The Securities and Exchange Commission (“SEC”) has adopted amendments to several Investment Advisers Act (“the Act”) rules, as well as changes to the Form ADV.

The amendments, announced on Aug. 25, are designed to enhance the reporting and disclosure of information by investment advisers, while improving the SEC and investors’ access to quality information. Once effective, advisers will be required to disclose more information in their Form ADV filings regarding several aspects of their operations, including their separately managed account business, branch office operations and use of social media. In addition, the amendments codified previous SEC guidance that allowed private fund advisers operating a single advisory business to register with the SEC using a single Form ADV.

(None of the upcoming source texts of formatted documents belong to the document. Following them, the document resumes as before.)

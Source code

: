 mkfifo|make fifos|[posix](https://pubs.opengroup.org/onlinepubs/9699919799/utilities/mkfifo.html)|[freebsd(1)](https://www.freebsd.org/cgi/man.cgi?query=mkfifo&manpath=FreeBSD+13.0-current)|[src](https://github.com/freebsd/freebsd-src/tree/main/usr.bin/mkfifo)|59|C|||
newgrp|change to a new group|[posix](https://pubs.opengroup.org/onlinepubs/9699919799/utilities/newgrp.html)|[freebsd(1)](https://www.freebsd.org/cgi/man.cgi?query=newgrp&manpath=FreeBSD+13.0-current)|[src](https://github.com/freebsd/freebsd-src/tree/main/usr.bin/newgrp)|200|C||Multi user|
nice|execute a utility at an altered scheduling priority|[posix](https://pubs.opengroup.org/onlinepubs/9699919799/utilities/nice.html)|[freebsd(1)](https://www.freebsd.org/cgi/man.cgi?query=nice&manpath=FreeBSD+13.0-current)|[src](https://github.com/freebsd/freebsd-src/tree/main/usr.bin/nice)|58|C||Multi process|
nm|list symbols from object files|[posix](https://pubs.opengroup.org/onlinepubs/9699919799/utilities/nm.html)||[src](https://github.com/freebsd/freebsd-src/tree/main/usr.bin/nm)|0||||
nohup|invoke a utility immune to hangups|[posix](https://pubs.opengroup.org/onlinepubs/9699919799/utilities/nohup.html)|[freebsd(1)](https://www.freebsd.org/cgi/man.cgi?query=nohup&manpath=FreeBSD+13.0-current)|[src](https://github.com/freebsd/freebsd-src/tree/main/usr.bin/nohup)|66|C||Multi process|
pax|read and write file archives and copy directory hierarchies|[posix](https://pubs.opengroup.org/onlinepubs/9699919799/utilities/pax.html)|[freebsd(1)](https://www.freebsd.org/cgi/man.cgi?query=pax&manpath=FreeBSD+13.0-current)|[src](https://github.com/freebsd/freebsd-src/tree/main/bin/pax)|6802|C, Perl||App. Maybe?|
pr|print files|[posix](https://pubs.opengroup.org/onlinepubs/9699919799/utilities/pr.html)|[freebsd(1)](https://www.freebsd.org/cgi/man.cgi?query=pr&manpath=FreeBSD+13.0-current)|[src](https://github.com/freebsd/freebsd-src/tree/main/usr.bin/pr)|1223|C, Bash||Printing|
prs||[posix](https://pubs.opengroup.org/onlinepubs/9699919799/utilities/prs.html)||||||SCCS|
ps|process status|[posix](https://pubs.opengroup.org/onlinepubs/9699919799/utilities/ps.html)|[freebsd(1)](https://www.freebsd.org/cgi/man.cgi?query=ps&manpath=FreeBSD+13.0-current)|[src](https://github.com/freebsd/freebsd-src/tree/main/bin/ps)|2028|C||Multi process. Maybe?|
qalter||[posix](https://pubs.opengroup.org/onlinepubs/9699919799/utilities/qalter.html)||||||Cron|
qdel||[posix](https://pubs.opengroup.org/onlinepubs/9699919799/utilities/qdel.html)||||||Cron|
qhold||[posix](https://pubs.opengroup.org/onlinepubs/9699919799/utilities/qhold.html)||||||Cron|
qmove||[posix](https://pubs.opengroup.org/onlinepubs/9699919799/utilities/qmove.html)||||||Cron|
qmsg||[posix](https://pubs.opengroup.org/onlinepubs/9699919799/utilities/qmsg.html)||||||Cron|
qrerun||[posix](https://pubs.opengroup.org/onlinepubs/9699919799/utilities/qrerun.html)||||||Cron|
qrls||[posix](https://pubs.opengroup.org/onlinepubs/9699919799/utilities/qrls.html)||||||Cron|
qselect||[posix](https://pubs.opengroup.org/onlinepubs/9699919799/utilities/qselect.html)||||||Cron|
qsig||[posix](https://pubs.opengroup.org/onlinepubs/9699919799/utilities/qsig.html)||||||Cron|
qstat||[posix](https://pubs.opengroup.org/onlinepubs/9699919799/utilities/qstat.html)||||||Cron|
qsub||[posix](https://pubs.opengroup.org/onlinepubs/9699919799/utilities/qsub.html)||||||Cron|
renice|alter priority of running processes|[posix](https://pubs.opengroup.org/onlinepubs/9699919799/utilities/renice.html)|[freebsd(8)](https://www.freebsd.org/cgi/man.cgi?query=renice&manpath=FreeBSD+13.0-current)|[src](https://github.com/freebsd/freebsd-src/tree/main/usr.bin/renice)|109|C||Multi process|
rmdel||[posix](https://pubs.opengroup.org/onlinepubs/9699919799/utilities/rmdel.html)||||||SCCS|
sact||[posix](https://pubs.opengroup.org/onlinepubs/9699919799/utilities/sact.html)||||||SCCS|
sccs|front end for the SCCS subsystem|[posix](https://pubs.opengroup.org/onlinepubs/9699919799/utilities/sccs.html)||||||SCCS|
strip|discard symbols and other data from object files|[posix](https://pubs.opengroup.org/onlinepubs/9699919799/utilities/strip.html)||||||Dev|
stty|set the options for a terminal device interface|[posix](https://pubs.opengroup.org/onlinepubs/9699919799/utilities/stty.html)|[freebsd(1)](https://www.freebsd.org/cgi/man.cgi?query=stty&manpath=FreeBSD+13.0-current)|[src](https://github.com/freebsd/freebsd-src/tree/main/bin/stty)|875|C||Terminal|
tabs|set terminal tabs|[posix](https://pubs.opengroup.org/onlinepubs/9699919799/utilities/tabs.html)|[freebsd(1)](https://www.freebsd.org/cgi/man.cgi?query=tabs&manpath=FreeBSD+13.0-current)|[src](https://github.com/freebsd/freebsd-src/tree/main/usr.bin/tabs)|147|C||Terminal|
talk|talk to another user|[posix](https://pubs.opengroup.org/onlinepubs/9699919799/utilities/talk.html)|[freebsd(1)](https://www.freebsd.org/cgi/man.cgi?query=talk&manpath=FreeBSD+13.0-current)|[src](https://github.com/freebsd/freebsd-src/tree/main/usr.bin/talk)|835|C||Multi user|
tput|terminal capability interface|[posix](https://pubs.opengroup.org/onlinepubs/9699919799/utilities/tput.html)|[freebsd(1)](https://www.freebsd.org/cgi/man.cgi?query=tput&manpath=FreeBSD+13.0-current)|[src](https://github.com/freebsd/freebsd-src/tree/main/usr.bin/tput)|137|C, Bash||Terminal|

The SEC’s Form ADV is the standard form investment advisers are required to file when registering with both the SEC and applicable states’ securities agencies. It requires information outlining an adviser’s business, including ownership, clients, employees, practices, affiliations and any disciplinary events involving the adviser or its employees. This information, which becomes publicly available, is used to process registrations and manage regulatory and examination programs. The form also requires investment advisers to create narrative brochures to be provided to clients. Written in “plain English,” these must convey such information as advisory services offered, fee schedule, disciplinary information and conflicts of interest.

Additional Information 

With the overarching goal of strengthening regulatory efforts and protecting investors, the amendments follow the SEC’s proposal from May 20, 2015, which included potential changes to various parts of Form ADV. The adopted amendments will require investment advisers to include additional information on their separately managed account business, including figures on the use of borrowing, derivatives and other aspects of their activities. Further changes to the Act’s Rule 204-2 will also require advisers to keep records related to the calculation and distribution of performance information, which will be used by SEC examinations staff to evaluate adviser performance claims for potentially misleading or fraudulent communications with investors. This will be required to be retained if these records are provided to any person. It previously only had to be retained if it was provided to 10 or more persons.

Umbrella Registration 

Other amendments to Part 1A of Form ADV codify a more efficient process for the registration of multiple private fund adviser entities operating a single advisory business on a single form, colloquially known as “umbrella registration.” The Dodd-Frank Act ended the previous exemption that allowed many advisers to private funds, such as hedge funds and private equity funds, to remain unregistered. However, since private fund advisers often organize as a group of separate but related advisers due to regulatory, tax and legal considerations, some advisers filed multiple registration forms with the SEC for each of their legal entities – creating cost, inefficiencies and confusion for regulators and investors alike. Although the SEC provided guidance on umbrella registrations in 2012, uncertainty persisted since the registration form is designed for use by a single legal entity.

The amendments seek to address this obstacle by providing a series of five conditions advisers can use to determine whether umbrella registration is an option. If eligible, advisers are then required to file a single Form ADV that includes all information related to the filing adviser and each relying adviser, and must also include this information in any other reports or filings required by the Act or its rules. Although umbrella registration is not mandatory, the SEC believes its use will both simplify the registration process for affected advisers and provide the regulator with improved, more consistent data that will create a clearer picture of their activities and better allow for comparison between private fund advisers.

Social Media and Other Changes 

The SEC is also amending sections of Form ADV that require an adviser to disclose and identify any affiliated websites. The form will be expanded to also ask whether the adviser has any accounts on social media platforms, such as Twitter, Facebook or LinkedIn, and to request the address of each of the adviser’s social media pages. This information will be used to help prepare examinations of advisers’ activities and also to compare the information circulated via social media. In so doing, the SEC is notifying advisers that any activities on social media are being monitored and will be considered alongside websites and other more traditional means of promotion for compliance and regulatory purposes.

Finally, the SEC is adopting amendments to the Act’s books and records rule and technical amendments to several rules to eliminate outdated transition provisions. Investment advisers are required to be in compliance with the amended rules by Oct. 1, 2017. Accordingly, given the annual updating process most advisers go through in the first quarter of each year, this means that most advisers will not have to adjust to the new Form ADV until their 2018 annual update.